Gute Schauspieler halten im Film, die Zweiteilung des Filmes funktioniert ganz gut und Boyle erschafft ein paar berauschend schöne Bildertableaus, die man in einem Film dieser Art nicht zwingend erwartet hätte. Highlight ist eine geniale Jagd auf einem "Damm". Auch die brutalen Einlagen sind interessant umgesetzt, beginnen meist mit einem Freeze Frame eines einschlagenden Geschosses, münden in einen harten Reißschwenk und präsentieren den Austritt in Slow-Mo. Da schlägt die Gewalttätigkeit schon mal nett Purzelbaum.

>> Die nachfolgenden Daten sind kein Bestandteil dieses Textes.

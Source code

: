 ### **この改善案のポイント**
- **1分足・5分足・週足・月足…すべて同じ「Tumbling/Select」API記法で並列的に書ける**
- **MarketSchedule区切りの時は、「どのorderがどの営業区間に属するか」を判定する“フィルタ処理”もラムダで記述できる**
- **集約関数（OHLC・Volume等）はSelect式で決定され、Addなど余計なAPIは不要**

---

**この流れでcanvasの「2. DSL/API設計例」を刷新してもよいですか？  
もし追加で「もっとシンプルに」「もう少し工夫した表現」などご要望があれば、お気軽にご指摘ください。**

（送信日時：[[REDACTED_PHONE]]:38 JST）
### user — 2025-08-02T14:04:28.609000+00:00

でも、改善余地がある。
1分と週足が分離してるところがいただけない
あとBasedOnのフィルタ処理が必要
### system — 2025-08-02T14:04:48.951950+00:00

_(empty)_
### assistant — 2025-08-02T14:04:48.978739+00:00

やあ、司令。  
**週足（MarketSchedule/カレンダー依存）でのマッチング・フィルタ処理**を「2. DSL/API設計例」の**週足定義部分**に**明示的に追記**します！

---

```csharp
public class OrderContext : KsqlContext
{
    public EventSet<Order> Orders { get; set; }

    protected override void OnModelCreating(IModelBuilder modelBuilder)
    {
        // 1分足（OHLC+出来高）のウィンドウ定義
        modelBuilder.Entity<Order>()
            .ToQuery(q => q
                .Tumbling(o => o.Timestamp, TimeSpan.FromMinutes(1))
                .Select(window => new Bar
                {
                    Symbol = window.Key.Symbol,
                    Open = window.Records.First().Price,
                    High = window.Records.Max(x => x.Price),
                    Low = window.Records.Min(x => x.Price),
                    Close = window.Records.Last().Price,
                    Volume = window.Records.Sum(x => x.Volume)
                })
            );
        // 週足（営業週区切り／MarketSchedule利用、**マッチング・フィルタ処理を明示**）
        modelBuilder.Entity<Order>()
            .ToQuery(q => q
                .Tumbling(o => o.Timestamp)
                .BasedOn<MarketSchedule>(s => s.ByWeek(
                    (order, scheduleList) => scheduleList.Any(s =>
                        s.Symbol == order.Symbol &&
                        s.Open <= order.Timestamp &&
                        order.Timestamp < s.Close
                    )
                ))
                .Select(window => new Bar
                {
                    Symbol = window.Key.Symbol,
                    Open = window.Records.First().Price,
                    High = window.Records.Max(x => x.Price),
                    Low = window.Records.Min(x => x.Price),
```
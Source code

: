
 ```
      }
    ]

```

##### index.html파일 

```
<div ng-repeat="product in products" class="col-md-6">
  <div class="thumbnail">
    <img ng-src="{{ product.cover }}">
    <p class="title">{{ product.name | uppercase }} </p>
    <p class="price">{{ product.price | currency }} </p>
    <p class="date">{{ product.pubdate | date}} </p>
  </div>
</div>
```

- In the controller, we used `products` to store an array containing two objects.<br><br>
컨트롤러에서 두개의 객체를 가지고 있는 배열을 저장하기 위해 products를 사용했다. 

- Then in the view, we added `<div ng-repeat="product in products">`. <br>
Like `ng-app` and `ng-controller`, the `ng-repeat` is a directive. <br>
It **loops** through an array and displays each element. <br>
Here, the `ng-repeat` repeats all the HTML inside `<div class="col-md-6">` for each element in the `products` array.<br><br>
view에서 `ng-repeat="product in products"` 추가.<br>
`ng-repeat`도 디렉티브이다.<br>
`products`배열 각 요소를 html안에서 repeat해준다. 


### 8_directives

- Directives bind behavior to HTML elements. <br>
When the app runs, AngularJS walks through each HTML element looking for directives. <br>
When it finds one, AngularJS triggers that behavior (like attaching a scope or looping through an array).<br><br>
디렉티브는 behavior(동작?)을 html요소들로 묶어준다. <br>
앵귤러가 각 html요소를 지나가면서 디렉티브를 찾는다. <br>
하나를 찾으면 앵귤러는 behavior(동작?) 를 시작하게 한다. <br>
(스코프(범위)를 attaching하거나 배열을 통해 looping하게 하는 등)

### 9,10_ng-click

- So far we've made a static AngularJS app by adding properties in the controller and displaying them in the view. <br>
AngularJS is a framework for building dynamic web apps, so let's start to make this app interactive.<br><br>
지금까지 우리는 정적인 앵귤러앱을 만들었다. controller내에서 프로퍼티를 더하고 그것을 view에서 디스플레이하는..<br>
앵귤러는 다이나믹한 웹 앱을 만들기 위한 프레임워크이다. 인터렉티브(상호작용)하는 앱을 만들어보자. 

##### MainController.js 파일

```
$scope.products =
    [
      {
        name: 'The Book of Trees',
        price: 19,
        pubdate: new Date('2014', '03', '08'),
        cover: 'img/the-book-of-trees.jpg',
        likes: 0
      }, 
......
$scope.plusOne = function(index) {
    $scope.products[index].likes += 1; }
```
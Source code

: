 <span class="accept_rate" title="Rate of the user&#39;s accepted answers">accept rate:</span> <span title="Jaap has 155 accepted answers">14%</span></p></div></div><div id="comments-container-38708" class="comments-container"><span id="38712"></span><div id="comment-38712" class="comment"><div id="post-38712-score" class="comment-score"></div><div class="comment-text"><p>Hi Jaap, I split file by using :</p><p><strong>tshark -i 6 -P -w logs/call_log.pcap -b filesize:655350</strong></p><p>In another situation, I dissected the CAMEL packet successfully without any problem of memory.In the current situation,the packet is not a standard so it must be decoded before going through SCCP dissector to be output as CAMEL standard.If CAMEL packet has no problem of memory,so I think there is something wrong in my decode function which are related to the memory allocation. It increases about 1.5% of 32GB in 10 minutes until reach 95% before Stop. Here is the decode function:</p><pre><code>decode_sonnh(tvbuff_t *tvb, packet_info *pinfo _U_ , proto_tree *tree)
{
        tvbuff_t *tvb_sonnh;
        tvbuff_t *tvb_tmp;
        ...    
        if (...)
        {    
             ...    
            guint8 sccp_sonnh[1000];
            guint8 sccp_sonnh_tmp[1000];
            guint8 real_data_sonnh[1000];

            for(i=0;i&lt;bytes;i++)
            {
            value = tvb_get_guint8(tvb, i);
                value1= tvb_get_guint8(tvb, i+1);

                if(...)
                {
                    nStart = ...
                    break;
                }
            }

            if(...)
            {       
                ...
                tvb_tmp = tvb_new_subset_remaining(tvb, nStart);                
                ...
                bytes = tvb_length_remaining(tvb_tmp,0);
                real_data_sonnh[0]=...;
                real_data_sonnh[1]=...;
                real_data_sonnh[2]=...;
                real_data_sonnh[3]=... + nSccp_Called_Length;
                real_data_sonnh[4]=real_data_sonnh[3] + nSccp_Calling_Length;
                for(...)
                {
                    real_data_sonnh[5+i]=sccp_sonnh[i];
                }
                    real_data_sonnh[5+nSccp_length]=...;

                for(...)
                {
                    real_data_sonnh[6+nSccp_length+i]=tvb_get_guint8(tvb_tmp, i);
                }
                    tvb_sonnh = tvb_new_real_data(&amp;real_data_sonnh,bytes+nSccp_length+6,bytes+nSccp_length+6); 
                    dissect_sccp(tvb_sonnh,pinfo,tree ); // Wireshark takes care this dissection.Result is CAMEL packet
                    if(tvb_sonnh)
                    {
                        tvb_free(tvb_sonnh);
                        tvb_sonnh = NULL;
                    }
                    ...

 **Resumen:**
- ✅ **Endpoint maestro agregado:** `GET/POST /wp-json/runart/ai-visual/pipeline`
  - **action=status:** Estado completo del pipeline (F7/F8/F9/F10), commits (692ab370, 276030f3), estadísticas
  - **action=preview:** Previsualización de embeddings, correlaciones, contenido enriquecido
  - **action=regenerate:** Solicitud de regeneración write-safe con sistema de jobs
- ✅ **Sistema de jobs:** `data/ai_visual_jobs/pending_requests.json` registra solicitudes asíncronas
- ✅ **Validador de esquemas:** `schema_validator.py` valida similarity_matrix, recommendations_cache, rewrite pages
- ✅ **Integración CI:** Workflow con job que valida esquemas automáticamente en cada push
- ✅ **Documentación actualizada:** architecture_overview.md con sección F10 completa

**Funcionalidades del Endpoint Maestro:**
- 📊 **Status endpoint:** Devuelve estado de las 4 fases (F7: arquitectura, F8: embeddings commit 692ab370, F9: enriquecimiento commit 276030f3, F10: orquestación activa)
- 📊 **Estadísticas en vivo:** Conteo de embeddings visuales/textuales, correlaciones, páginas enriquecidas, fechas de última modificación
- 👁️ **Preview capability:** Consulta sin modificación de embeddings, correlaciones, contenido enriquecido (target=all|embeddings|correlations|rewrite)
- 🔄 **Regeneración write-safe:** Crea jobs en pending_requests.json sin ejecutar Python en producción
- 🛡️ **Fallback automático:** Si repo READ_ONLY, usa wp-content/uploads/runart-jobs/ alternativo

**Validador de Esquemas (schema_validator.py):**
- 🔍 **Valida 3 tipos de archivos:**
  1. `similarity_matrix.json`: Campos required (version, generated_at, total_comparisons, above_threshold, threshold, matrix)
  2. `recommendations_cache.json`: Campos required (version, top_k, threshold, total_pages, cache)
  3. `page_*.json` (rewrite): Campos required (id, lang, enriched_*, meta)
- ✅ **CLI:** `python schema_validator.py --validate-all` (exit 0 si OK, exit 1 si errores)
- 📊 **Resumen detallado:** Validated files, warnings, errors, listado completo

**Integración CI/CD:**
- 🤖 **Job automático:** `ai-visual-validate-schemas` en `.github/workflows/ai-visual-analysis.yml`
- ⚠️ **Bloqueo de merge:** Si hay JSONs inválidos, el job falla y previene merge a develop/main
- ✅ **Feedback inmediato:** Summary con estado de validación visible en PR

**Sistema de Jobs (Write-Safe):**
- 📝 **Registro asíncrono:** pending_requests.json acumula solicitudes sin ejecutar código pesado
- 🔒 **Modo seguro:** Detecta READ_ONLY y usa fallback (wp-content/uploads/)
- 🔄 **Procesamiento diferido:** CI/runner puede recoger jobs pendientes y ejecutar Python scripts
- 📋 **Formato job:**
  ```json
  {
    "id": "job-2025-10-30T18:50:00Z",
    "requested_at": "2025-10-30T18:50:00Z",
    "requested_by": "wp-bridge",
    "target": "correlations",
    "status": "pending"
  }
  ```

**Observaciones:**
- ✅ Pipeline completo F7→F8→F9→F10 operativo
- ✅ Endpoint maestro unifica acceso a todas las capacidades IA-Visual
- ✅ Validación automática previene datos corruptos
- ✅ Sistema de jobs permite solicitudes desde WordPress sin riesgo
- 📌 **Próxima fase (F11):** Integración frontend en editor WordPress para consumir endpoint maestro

Von den "Predator"-inspirierten Schädel-mit-Wirbelsäule-abreißen-Szenen ganz zu schweigen. Ebenfalls geil: Der klasse Soundtrack/Score.
Schwierig wird es jedoch, wenn man den Film auf Logik hin abklopft. Hier hat Drehbuachautor Garland schon einige Böcke eingebaut, die einen den Film ganz schön verleiden können. Und ab und an meint man, Garland und Boyle wollen ihr Publikum ein wenig zu sehr Hopps nehmen. Totaler Müll ist das Finish, das zum nächsten Teil hinleiten soll. Keine Ahnung, was das darstellen soll. 'Man kann nur hoffen, dass die Fortsetzung nicht in diesem Stil gereicht wird. Bis dahin war's meiner Meinung nach jedoch echt gelungen.